I've understood (perhaps falsely?), that a beta prior width of 1 assigns equal prior probability to all correlation values between -1 and 1. Does a beta prior width of 0.5 thus indicate that values more extreme than |0.5| are considered impossible, or does the logic follow the beta distribution somehow?

Many thanks,

Matti

• edited 1:32PM

The logic follows from the (streched) beta. I recall that the prior width of 0.5 generates a beta(2,2) stretched from -1 to 1 (because 2 = 1/0.5; the width is inversely related to the parameters of the beta). When you run an analysis you can tick the box that plots the prior -- this allows you to see what happens.
Cheers,
E.J.

• edited 1:32PM

Great, thanks!

• edited 1:32PM

Hi, I have a similar question about beta prior width.

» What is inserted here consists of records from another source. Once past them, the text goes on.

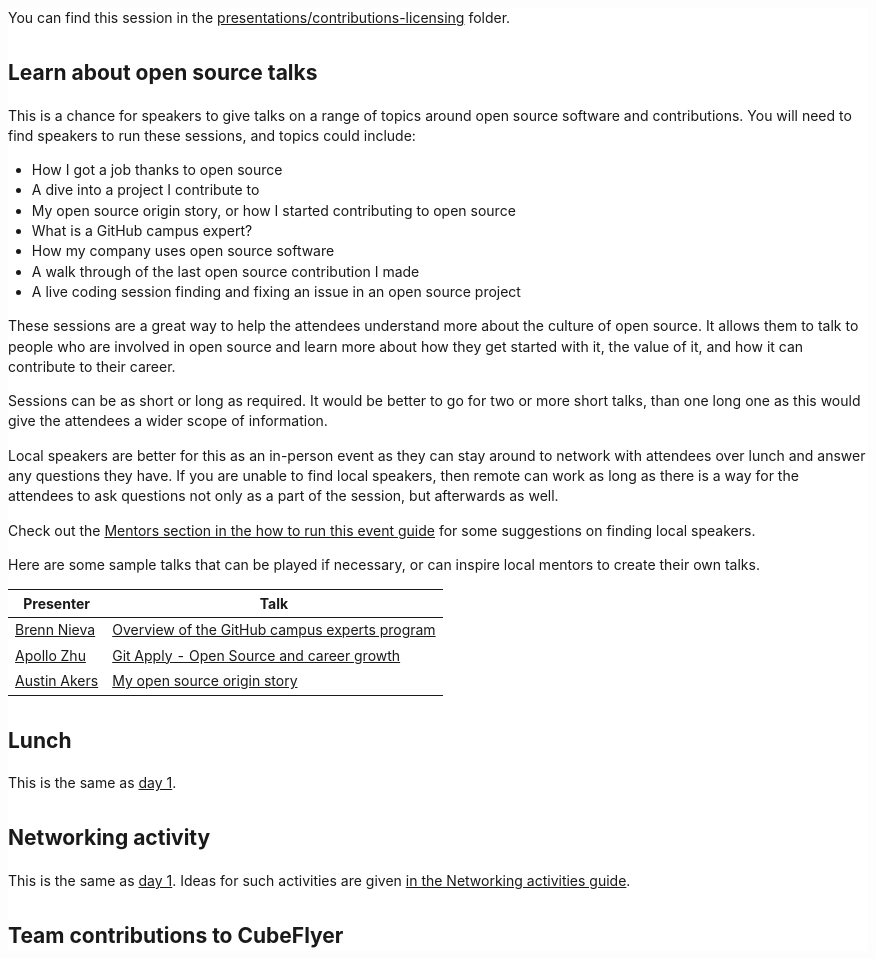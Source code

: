 You can find this session in the [presentations/contributions-licensing](./presentations/contributions-licensing/) folder.

## Learn about open source talks

This is a chance for speakers to give talks on a range of topics around open source software and contributions. You will need to find speakers to run these sessions, and topics could include:

* How I got a job thanks to open source
* A dive into a project I contribute to
* My open source origin story, or how I started contributing to open source
* What is a GitHub campus expert?
* How my company uses open source software
* A walk through of the last open source contribution I made
* A live coding session finding and fixing an issue in an open source project

These sessions are a great way to help the attendees understand more about the culture of open source. It allows them to talk to people who are involved in open source and learn more about how they get started with it, the value of it, and how it can contribute to their career.

Sessions can be as short or long as required. It would be better to go for two or more short talks, than one long one as this would give the attendees a wider scope of information.

Local speakers are better for this as an in-person event as they can stay around to network with attendees over lunch and answer any questions they have. If you are unable to find local speakers, then remote can work as long as there is a way for the attendees to ask questions not only as a part of the session, but afterwards as well.

Check out the [Mentors section in the how to run this event guide](./how-to-run-this-event.md#mentors) for some suggestions on finding local speakers.

Here are some sample talks that can be played if necessary, or can inspire local mentors to create their own talks.

| Presenter                                           | Talk                                                                          |
| --------------------------------------------------- | ----------------------------------------------------------------------------- |
| [Brenn Nieva](https://twitter.com/brennanieva)      | [Overview of the GitHub campus experts program](https://youtu.be/XWcVMHOsW8s) |
| [Apollo Zhu](https://twitter.com/zhuzhiyu_)         | [Git Apply - Open Source and career growth](https://youtu.be/l5P9NxbPUrU)     |
| [Austin Akers](https://twitter.com/tweetmonster999) | [My open source origin story](https://youtu.be/7bKwNtjxphY)                   |

## Lunch

This is the same as [day 1](./day1.md#lunch).

## Networking activity

This is the same as [day 1](./day1.md#networking-activity). Ideas for such activities are given [in the Networking activities guide](./networking-activities.md).

## Team contributions to CubeFlyer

I have a measurement that I know cannot have a higher correlation than 0.6 (due to a known low reliability).
How do I know what to set my beta prior width according to this prior knowledge?

Thanks,
M

• edited 1:32PM

Hi M,
Right now JASP does not do truncation on the beta prior. However, you can take the results and add the truncation after the fact. Here is how it works. JASP gives you the Bayes factor BF10 of a H1 model versus H0. You can then use a "trick" to obtain the Bayes factor of that same H1 against the version that implements the truncation, BF1t. The trick is to compare the prior proportion consistent with the restrictions to the posterior proportion consistent with the restriction. With both Bayes factors in hand, the desired result can be obtained by transitivity: BFt0 = BF10 / BF1t. It is explained here: http://www.ejwagenmakers.com/2014/MoreyWagenmakers2014.pdf. You can obtain the required prior and posterior proportions from the fact that both are beta distributions.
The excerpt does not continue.